(Exercise instructions): If a line in the data holds "section", copy that line out in full.

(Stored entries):
◆ ◆ ◆ ◆ ◆
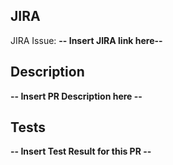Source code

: ## JIRA
JIRA Issue: **-- Insert JIRA link here--**

## Description
**-- Insert PR Description here --**

## Tests
**-- Insert Test Result for this PR --**

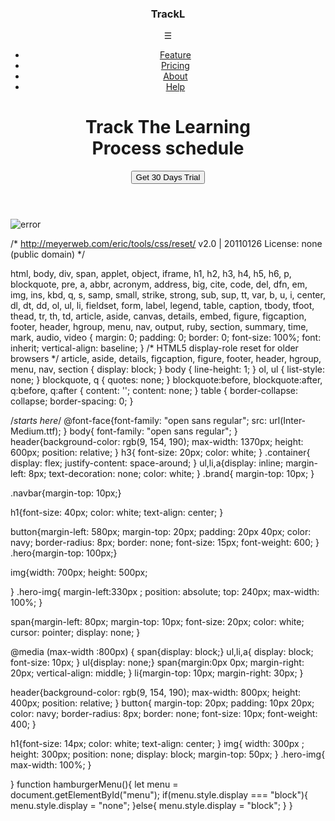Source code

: <!DOCTYPE html>
<html lang="en">
<head>
    <meta charset="UTF-8">
    <meta name="viewport" content="width=device-width, initial-scale=1.0">
    <title>Document</title>
    <link rel="stylesheet" href="style.css">
</head>
<body>
    <script src="script.js"></script>
   <header>
    <div class="container">
<div class="brand">
<h3>TrackL</h3></div>

<div class= "navbar">
    <div class="another">
    <span onclick="hamburgerMenu()">&#9776;</span>
<ul id="menu">
<li><a href="#">Feature</a></li>
<li><a href="#">Pricing</a></li>
<li><a href="#">About</a></li>
<li><a href="#">Help</a></li>
</ul>
    </div>
</div>
</div>
<div class="hero">
<h1>Track The Learning  <br> Process schedule</h1>
<button>Get 30 Days Trial</button>
</div>
   </header>
<div class="hero-img">
<img src="hero (1).png" alt="error"/></div>

</body>
</html>


/* http://meyerweb.com/eric/tools/css/reset/ 
   v2.0 | 20110126
   License: none (public domain)
*/

html, body, div, span, applet, object, iframe,
h1, h2, h3, h4, h5, h6, p, blockquote, pre,
a, abbr, acronym, address, big, cite, code,
del, dfn, em, img, ins, kbd, q, s, samp,
small, strike, strong, sub, sup, tt, var,
b, u, i, center,
dl, dt, dd, ol, ul, li,
fieldset, form, label, legend,
table, caption, tbody, tfoot, thead, tr, th, td,
article, aside, canvas, details, embed, 
figure, figcaption, footer, header, hgroup, 
menu, nav, output, ruby, section, summary,
time, mark, audio, video {
	margin: 0;
	padding: 0;
	border: 0;
	font-size: 100%;
	font: inherit;
	vertical-align: baseline;
}
/* HTML5 display-role reset for older browsers */
article, aside, details, figcaption, figure, 
footer, header, hgroup, menu, nav, section {
	display: block;
}
body {
	line-height: 1;
}
ol, ul {
	list-style: none;
}
blockquote, q {
	quotes: none;
}
blockquote:before, blockquote:after,
q:before, q:after {
	content: '';
	content: none;
}
table {
	border-collapse: collapse;
	border-spacing: 0;
}

/*starts here*/
@font-face{font-family: "open sans regular";
    src: url(Inter-Medium.ttf);
}
body{
    font-family: "open sans regular";
}
header{background-color: rgb(9, 154, 190);
    max-width: 1370px;
    height: 600px;
    position: relative;
}
h3{
    font-size: 20px;
    color: white;
}
.container{
    display: flex;
    justify-content: space-around;
}
ul,li,a{display: inline;
margin-left: 8px;
text-decoration: none;
color: white;
}
.brand{ margin-top: 10px;
}

.navbar{margin-top: 10px;}

h1{font-size: 40px;
    color: white;
    text-align: center;
}

button{margin-left: 580px;
margin-top: 20px;
padding: 20px 40px;
color: navy;
border-radius: 8px;
border: none;
font-size: 15px;
font-weight: 600;
}
.hero{margin-top: 100px;}

img{width: 700px;
    height: 500px;

}
.hero-img{ margin-left:330px ;
position: absolute;
top: 240px;
max-width: 100%;
}

span{margin-left: 80px;
margin-top: 10px;
font-size: 20px;
color: white;
cursor: pointer;
display: none;
}

@media (max-width :800px) {
    span{display: block;}
ul,li,a{
    display: block;
    font-size: 10px;
}
ul{display: none;}
span{margin:0px 0px;
margin-right: 20px;
vertical-align: middle;
}
li{margin-top: 10px;
margin-right: 30px;
}

header{background-color: rgb(9, 154, 190);
    max-width: 800px;
    height: 400px;
    position: relative;
}
button{
    margin-top: 20px;
    padding: 10px 20px;
    color: navy;
    border-radius: 8px;
    border: none;
    font-size: 10px;
    font-weight: 400;
    }

h1{font-size: 14px;
        color: white;
        text-align: center;
    }
    img{
        width: 300px ;
        height: 300px;
position: none;
display: block;
margin-top: 50px;
    }
.hero-img{
    max-width: 100%;
}

}
function hamburgerMenu(){
let menu = document.getElementById("menu");
if(menu.style.display === "block"){
    menu.style.display = "none";
}else{
    menu.style.display = "block";
}
}


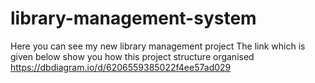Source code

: # library-management-system
Here you can see my new library management project
The link which is given below show you how this project structure organised
https://dbdiagram.io/d/6206559385022f4ee57ad029
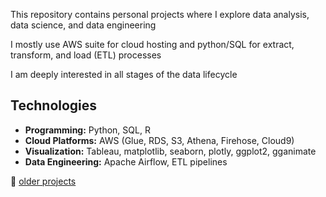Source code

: 

This repository contains personal projects where I explore data analysis, data science, and data engineering  

I mostly use AWS suite for cloud hosting and python/SQL for extract, transform, and load (ETL) processes  

I am deeply interested in all stages of the data lifecycle 


## Technologies  

- **Programming:** Python, SQL, R  
- **Cloud Platforms:** AWS (Glue, RDS, S3, Athena, Firehose, Cloud9)  
- **Visualization:** Tableau, matplotlib, seaborn, plotly, ggplot2, gganimate  
- **Data Engineering:** Apache Airflow, ETL pipelines  
  

📂 [older projects](https://www.datacamp.com/portfolio/benhandy9)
◆ ◆ ◆ ◆ ◆
(Solution for this exercise):
menu, nav, output, ruby, section, summary,
footer, header, hgroup, menu, nav, section {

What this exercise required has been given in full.